• _PROBLEM_: Without including pictures, set down every record exactly as it stands.

[Data extracted from a collection]
== Segment start ==
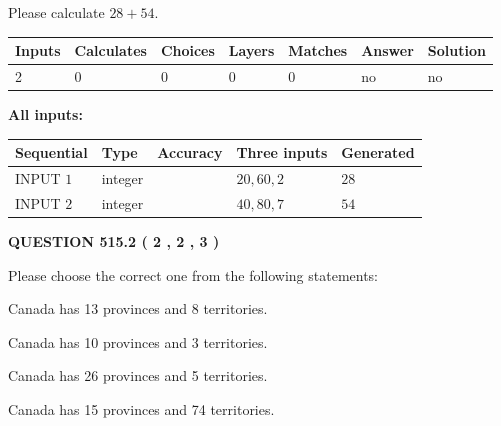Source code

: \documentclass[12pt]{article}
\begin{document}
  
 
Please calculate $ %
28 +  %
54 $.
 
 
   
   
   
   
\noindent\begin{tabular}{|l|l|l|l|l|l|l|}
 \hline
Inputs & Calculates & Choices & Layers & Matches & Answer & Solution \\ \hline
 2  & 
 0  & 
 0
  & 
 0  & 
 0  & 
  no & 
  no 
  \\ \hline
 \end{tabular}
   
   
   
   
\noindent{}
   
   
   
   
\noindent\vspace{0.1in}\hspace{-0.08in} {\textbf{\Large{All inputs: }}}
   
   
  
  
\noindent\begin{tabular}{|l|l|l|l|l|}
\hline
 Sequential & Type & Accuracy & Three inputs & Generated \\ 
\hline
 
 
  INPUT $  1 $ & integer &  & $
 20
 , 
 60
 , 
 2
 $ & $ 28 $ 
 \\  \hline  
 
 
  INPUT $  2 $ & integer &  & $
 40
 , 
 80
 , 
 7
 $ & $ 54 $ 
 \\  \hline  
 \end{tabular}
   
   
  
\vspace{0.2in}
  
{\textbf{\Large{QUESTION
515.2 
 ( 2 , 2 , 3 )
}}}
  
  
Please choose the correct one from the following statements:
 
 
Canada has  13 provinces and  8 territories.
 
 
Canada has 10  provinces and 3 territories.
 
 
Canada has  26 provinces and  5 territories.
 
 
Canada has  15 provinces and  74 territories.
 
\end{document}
== Segment end ==
• _RESULT OF THE EXERCISE_:
Source code

: \documentclass[12pt]{article}
\begin{document}
  
 
Please calculate $ %
28 +  %
54 $.
 
 
   
   
   
   
\noindent\begin{tabular}{|l|l|l|l|l|l|l|}
 \hline
Inputs & Calculates & Choices & Layers & Matches & Answer & Solution \\ \hline
 2  & 
 0  & 
 0
  & 
 0  & 
 0  & 
  no & 
  no 
  \\ \hline
 \end{tabular}
   
   
   
   
\noindent{}
   
   
   
   
\noindent\vspace{0.1in}\hspace{-0.08in} {\textbf{\Large{All inputs: }}}
   
   
  
  
\noindent\begin{tabular}{|l|l|l|l|l|}
\hline
 Sequential & Type & Accuracy & Three inputs & Generated \\ 
\hline
 
 
  INPUT $  1 $ & integer &  & $
 20
 , 
 60
 , 
 2
 $ & $ 28 $ 
 \\  \hline  
 
 
  INPUT $  2 $ & integer &  & $
 40
 , 
 80
 , 
 7
 $ & $ 54 $ 
 \\  \hline  
 \end{tabular}
   
   
  
\vspace{0.2in}
  
{\textbf{\Large{QUESTION
515.2 
 ( 2 , 2 , 3 )
}}}
  
  
Please choose the correct one from the following statements:
 
 
Canada has  13 provinces and  8 territories.
 
 
Canada has 10  provinces and 3 territories.
 
 
Canada has  26 provinces and  5 territories.
 
 
Canada has  15 provinces and  74 territories.
 
\end{document}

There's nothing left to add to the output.